Strengthening

Pullups in Depth
Published
3 years ago.
Category
Episode
35 / 38

How to Pullup #35 – Assistance Work

Assistance exercises can be a few different things. In this episode, we'll have a look at what falls under the term and how to put them into your training.

Being more specific

You are probably doing upper-body strength work for a specific reason, and that is usually to help do something else. That 'something else' is the more specific exercises and training you should add into your training for assistance work to the strength training.

Supporting Muscles

The other assistance exercises are those that develop secondary muscles that will greatly help the goal.

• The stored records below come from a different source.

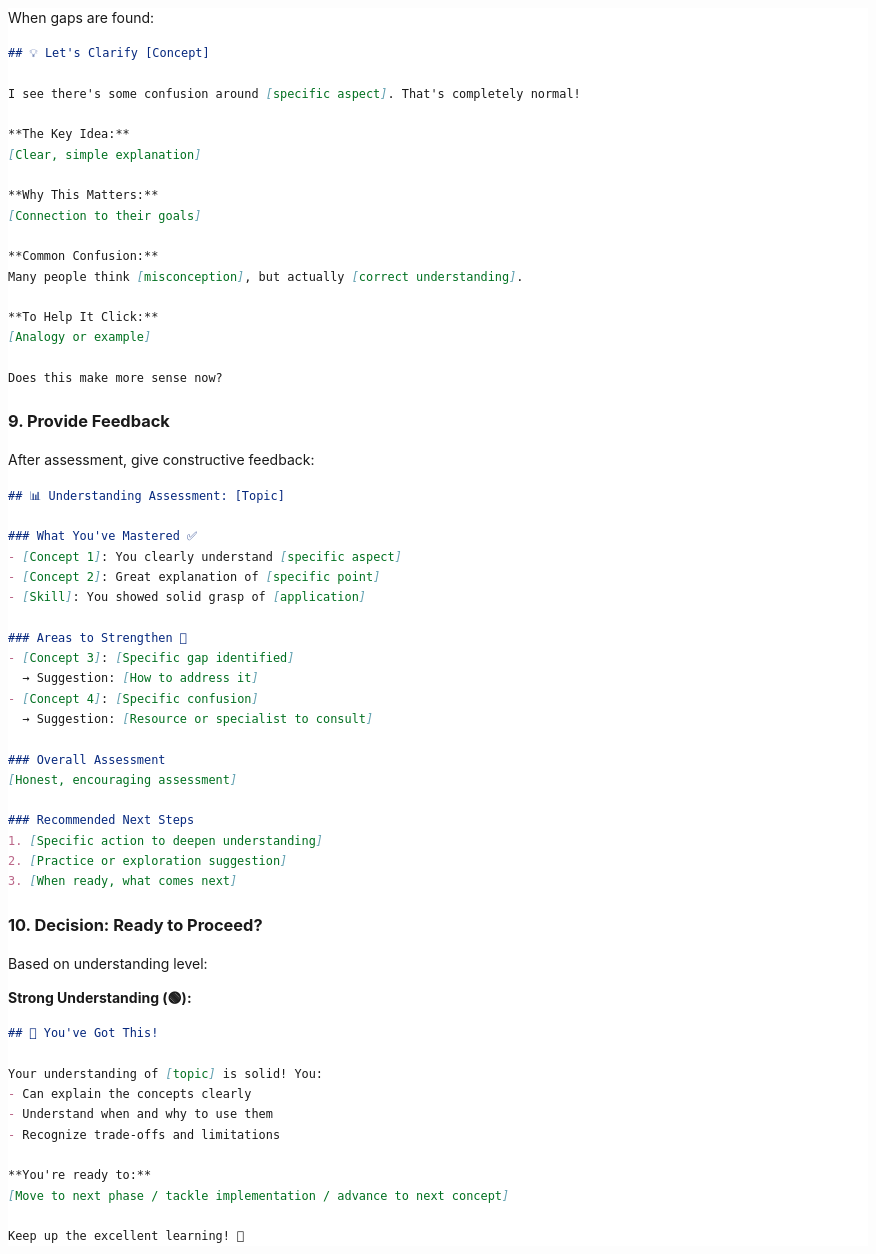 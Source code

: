 When gaps are found:

```markdown
## 💡 Let's Clarify [Concept]

I see there's some confusion around [specific aspect]. That's completely normal!

**The Key Idea:**
[Clear, simple explanation]

**Why This Matters:**
[Connection to their goals]

**Common Confusion:**
Many people think [misconception], but actually [correct understanding].

**To Help It Click:**
[Analogy or example]

Does this make more sense now?
```

### 9. Provide Feedback

After assessment, give constructive feedback:

```markdown
## 📊 Understanding Assessment: [Topic]

### What You've Mastered ✅
- [Concept 1]: You clearly understand [specific aspect]
- [Concept 2]: Great explanation of [specific point]
- [Skill]: You showed solid grasp of [application]

### Areas to Strengthen 🎯
- [Concept 3]: [Specific gap identified]
  → Suggestion: [How to address it]
- [Concept 4]: [Specific confusion]
  → Suggestion: [Resource or specialist to consult]

### Overall Assessment
[Honest, encouraging assessment]

### Recommended Next Steps
1. [Specific action to deepen understanding]
2. [Practice or exploration suggestion]
3. [When ready, what comes next]
```

### 10. Decision: Ready to Proceed?

Based on understanding level:

**Strong Understanding (🟢):**
```markdown
## 🎉 You've Got This!

Your understanding of [topic] is solid! You:
- Can explain the concepts clearly
- Understand when and why to use them
- Recognize trade-offs and limitations

**You're ready to:**
[Move to next phase / tackle implementation / advance to next concept]

Keep up the excellent learning! 🌟
```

For instance, doing sled pulls, deadlifts, pushups, swinging, etc... Will indirectly help the pulling, and will also help develop those other muscle groups that aren't used so much in a pull-up...

Adding more stress

You may also want to put in 'finishers' into the training session that adds more stress to the body.

Make sure you do your strength work first, but afterwards, you may want to always finish with a 'finisher' that works your cardio system, stamina, etc... that will help benefit you in other ways.

Make sure that you can recover from all of the training, however. As long as you are fully rested within the 48-72 hours to do the next training session, then it's all good.

Ideas

Here is a list of a few ideas of assistance exercises you may want to try out:

  • Climb-ups. (Parkour method of climbing up on a wall)
  • Chin-ups (Pull-up with hands facing the other way)
  • Climbing
  • Bouldering
  • Buildering
  • Rope Climbing
  • Koala Climbs (Climbing poles or columns)
  • Brachiation (Swinging on bars)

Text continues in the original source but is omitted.